斯奈德多次提到在十一二岁的时候在博物馆第一次看到中国山水画,感觉十分震撼( [1], p.93-94)。“中国山水画对自然的肯定,深深扎根于他后来整个的生活方式和艺术风格。”( [2], p.321)从那时起,斯奈德开始向往中国文化,此后他系统地学习中文,翻译寒山的诗歌,甚至东渡日本在临济宗门下学禅,为时三年。可以说,少年时代的博物馆之行促成斯奈德与寒山结缘,与佛教结缘。
2. 万物同一,彼此互联
斯奈德熟知的基督教生态思想与佛教的生态思想差异很大。以如何对待动物为例,基督教将人类与动物对立起来,赋予人类宰杀予夺动物生命的至高权力,原因在于《创世纪》记载,神说:“我们要按着我们的形象,按着我们的样式造人,使他们管理海里的鱼、空中的鸟、地上的牲畜和全地,并地上所爬的一切昆虫。”( [3], p.1)与此相对的是,佛教主张众生平等,因为“一切众生皆有佛性”( [4], p.395)。佛教的众生包括无情物如山川草木及有情物如飞鸟走兽。“一切众生原本具有如来藏或佛性,与佛无异,只是由于众生的佛性、如来藏自性清净心被烦恼客尘所蒙蔽,不能觉悟,因此,通过现实的修行实践就能够开悟成佛。”( [5], p.79)如寒山所云:“……汝无平等心,圣贤俱不降。凡圣皆混然,劝君休取相。我法妙难思,天龙尽回向。”( [6], p.284)佛性开悟的前提是平等心,佛教的平等心是指“宇宙本质皆同一体,万事万物本无差别”。涅槃经说“一切众生各各皆见种种色相”,寒山奉劝世人要透过世间万物呈现出的不同色相,找寻诸相背后的一致性。佛教的生态思想构成寒山诗歌的主要内容。

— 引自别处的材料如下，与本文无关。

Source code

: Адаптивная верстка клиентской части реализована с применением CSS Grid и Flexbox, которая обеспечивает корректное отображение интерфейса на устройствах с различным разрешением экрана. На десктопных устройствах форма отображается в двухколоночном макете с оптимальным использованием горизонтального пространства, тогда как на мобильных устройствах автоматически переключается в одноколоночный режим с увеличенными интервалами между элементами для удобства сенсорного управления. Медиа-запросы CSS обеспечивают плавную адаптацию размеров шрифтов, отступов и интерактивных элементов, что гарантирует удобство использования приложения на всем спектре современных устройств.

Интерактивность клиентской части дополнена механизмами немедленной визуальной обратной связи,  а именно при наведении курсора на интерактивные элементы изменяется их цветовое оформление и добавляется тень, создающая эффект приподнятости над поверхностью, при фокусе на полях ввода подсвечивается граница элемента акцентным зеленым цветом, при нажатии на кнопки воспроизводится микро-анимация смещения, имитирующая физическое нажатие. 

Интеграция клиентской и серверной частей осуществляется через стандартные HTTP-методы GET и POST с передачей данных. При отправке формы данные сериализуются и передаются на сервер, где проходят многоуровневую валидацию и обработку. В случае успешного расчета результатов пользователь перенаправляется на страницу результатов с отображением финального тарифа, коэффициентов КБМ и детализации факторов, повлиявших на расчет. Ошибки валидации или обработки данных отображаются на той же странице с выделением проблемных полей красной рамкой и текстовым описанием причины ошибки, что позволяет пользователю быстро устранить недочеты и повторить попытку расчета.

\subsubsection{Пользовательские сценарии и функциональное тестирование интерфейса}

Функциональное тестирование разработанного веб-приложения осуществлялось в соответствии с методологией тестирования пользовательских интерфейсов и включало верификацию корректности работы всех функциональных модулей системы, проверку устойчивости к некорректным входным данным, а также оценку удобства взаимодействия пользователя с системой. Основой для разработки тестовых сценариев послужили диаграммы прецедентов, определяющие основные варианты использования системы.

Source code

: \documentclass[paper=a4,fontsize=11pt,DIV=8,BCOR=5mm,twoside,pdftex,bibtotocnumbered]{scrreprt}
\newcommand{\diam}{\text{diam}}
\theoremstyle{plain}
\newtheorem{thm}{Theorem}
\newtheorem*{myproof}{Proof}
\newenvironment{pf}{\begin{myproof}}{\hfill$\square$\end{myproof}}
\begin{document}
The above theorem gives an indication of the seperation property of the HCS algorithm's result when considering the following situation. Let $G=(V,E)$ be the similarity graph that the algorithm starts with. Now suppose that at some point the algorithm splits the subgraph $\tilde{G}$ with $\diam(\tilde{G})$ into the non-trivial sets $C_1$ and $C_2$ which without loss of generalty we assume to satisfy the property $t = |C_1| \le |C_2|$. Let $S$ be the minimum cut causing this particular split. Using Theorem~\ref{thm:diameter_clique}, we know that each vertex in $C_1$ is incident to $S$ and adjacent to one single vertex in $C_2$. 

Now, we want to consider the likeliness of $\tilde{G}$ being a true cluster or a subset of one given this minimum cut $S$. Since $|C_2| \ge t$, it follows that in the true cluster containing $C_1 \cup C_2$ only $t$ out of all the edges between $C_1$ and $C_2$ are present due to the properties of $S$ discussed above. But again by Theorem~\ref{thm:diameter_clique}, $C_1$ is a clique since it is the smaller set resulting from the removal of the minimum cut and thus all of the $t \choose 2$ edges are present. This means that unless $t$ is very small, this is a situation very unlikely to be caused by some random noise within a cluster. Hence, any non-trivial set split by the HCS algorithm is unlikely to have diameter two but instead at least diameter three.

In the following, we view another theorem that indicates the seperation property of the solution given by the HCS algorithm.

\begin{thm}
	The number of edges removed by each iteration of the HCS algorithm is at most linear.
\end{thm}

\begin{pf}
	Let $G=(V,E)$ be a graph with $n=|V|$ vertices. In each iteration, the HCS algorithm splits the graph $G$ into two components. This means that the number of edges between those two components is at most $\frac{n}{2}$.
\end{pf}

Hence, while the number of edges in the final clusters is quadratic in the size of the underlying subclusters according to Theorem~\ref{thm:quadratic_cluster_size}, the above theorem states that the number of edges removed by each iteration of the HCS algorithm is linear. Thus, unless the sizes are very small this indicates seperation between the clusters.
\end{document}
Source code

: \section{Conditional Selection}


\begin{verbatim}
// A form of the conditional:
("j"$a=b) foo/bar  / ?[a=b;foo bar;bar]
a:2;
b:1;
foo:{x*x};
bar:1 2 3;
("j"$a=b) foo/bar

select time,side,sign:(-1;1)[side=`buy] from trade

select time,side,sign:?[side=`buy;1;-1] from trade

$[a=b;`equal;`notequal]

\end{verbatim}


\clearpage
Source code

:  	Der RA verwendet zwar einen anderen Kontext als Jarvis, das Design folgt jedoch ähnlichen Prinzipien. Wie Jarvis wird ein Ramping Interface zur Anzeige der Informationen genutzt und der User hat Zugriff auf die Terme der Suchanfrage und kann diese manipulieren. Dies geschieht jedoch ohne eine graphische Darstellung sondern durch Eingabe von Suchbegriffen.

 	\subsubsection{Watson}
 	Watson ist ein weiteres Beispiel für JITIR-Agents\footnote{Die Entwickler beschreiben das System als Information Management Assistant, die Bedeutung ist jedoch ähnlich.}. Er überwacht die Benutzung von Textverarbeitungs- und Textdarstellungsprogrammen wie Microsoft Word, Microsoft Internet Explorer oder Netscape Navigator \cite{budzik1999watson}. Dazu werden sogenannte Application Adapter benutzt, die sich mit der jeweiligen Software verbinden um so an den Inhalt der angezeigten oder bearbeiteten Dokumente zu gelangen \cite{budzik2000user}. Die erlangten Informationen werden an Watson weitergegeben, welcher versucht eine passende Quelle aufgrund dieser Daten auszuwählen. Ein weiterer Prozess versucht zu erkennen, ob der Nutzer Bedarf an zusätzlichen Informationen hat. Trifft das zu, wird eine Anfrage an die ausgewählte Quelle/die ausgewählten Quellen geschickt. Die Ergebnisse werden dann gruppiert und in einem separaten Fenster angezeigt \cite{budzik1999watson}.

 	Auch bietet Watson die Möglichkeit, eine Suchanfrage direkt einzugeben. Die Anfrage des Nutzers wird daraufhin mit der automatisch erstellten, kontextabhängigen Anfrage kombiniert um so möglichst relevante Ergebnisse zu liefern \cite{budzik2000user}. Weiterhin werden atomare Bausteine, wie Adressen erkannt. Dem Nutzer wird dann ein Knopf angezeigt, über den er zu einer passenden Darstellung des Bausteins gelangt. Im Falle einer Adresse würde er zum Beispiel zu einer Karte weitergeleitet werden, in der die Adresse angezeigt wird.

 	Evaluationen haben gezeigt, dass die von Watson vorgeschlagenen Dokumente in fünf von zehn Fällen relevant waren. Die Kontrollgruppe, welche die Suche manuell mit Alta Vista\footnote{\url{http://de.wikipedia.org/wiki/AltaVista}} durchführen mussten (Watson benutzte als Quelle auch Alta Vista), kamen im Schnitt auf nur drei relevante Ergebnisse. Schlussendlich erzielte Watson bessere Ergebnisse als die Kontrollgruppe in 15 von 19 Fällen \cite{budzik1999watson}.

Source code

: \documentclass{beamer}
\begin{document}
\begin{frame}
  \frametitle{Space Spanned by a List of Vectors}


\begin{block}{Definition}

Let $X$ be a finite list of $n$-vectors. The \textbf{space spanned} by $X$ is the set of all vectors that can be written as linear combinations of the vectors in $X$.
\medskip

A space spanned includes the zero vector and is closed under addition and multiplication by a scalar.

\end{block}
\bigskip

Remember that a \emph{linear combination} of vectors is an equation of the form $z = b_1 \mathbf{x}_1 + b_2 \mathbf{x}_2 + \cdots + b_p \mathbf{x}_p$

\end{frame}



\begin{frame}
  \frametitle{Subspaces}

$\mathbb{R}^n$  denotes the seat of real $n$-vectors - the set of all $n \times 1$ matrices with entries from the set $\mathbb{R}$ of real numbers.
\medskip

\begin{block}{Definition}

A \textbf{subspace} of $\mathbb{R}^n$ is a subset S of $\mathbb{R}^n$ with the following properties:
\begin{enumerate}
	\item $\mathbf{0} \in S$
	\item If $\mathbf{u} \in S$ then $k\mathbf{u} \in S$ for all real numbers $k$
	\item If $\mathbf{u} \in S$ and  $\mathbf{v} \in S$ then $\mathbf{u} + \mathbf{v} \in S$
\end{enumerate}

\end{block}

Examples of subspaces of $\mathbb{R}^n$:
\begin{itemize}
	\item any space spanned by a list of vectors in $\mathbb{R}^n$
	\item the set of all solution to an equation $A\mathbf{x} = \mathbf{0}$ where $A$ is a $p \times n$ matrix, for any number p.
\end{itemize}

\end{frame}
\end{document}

“佛教护生观(即佛教中保护生命和生态的思想理论)”( [7], p.1),以三界、六道、轮回等概念将世间万物的生命和生态交织在一起,不分高下,不论类别。对于修佛之人而言,尊重各种生命形态,共持杀戒,咸事素食是最基本的要求。寒山诗歌中“戒杀,素食”的主题都是在弘扬佛法中的护生观。如谴责食客“吃鱼犹未止,食肉更无厌”( [6], p.190)的贪婪,描绘动物失去生命时“买肉血聒聒,买鱼跳鮁鮁” 的凄惨( [6], p.319)。更多则是告诫人与动物之间的生死轮回,比如这首“猪吃死人肉,人吃死猪肠。猪不嫌人臭,人返道猪香。猪死抛水内,人死掘土藏。彼此莫相啖,莲花生沸汤。”( [6], p.183)寒山同时教导世人:戒杀和素食不仅因为众生皆有佛性,也是要让世人为自己留一条活路,“唝唝买鱼肉,担归喂妻子。何须杀他命,将来活汝己。此非天堂缘,纯是地狱滓。徐六语破堆,始知没道理”( [6], p.212)。在寒山的笔下,佛教的天堂和地狱之间仅隔一碗鱼肉。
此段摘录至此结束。